Insights into TALK-1 Channel Modulation of Islet Cell Calcium Homeostasis and Hormone Secretion

Abstract

The two-pore domain K⁺ (K2P) channel TALK-1 is highly expressed in the pancreatic islet and is linked to type 2 diabetes mellitus (T2DM) risk through a non-synonymous polymorphism (rs1535500). Here, we established that TALK-1 channels are functionally expressed in mouse and human β-cells where they modulate insulin secretion by limiting electrical excitability and cytosolic Ca²⁺ influx. We found that the rs1535500 polymorphism (encoding TALK-1 A277E) increases TALK-1 channel activity.

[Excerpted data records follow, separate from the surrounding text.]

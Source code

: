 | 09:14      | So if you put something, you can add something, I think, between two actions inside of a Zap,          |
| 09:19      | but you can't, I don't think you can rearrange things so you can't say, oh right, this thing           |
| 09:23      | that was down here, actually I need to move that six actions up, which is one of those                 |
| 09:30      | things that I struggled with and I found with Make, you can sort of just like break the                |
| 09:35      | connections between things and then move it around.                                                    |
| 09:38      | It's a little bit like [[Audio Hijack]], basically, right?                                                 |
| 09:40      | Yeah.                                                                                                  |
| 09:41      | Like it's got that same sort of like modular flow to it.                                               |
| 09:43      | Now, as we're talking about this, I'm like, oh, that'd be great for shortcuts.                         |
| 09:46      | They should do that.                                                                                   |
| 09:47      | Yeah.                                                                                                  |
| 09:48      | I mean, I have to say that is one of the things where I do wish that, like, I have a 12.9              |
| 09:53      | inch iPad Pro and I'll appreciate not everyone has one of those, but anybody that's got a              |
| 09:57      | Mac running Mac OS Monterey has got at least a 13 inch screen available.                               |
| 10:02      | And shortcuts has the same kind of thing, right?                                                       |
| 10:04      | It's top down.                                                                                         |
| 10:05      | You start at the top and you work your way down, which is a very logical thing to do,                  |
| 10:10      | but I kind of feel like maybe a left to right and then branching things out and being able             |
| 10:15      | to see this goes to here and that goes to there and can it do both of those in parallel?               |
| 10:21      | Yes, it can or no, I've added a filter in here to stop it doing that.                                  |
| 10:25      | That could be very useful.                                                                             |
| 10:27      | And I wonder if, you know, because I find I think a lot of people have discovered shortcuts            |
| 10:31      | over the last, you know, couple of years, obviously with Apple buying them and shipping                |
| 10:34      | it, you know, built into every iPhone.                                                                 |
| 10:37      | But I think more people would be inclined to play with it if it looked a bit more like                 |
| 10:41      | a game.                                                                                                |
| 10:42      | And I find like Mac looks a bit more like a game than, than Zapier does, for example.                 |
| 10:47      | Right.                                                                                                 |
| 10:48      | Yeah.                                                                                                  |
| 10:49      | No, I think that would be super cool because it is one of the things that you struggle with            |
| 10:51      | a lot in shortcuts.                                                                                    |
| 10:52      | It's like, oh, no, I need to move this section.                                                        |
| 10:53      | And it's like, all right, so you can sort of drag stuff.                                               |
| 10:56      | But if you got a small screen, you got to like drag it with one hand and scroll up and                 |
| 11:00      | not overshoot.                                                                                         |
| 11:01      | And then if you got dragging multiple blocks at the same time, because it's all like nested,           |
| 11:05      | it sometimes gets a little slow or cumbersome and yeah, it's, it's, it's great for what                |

When placed on a high-fat diet, mice lacking TALK-1 channels were protected from elevations in fasting glycemia. Therefore, rs1535500 may contribute to T2DM etiology by exacerbating hyperglycemia under diabetogenic conditions. We next determined that endoplasmic reticulum (ER)-localized TALK-1 channels conduct ER K⁺ countercurrents, facilitating β-cell and δ-cell ER Ca²⁺ leak. In β-cells, TALK-1 regulation of ER Ca²⁺ handling influences activation of K_slow, a Ca²⁺-dependent K⁺ current which repolarizes the plasma membrane potential, terminating each Ca²⁺ oscillation. K_slow is significantly reduced in KO β-cells, contributing to an elevated frequency of Ca²⁺ oscillations in TALK-1 KO islets. Furthermore, we determined that islets from mice lacking TALK-1 channels were resistant to ER stress induced by chronic exposure to a high-fat diet. Finally, we showed that TALK-1 channel regulation of δ-cell ER Ca²⁺ handling impacts δ-cell function. Somatostatin secretion is amplified by Ca²⁺-induced Ca²⁺ release (CICR) from the ER, and we found that TALK-1 regulates δ-cell Ca²⁺ handling and somatostatin secretion by modulating the ER Ca²⁺ stores which underlie CICR. Our data establish TALK-1 channels as key determinants of islet cell Ca²⁺ handling, and suggest that TALK-1 channels may be a therapeutic target to reduce islet cell ER Ca²⁺ defects during the pathogenesis of diabetes.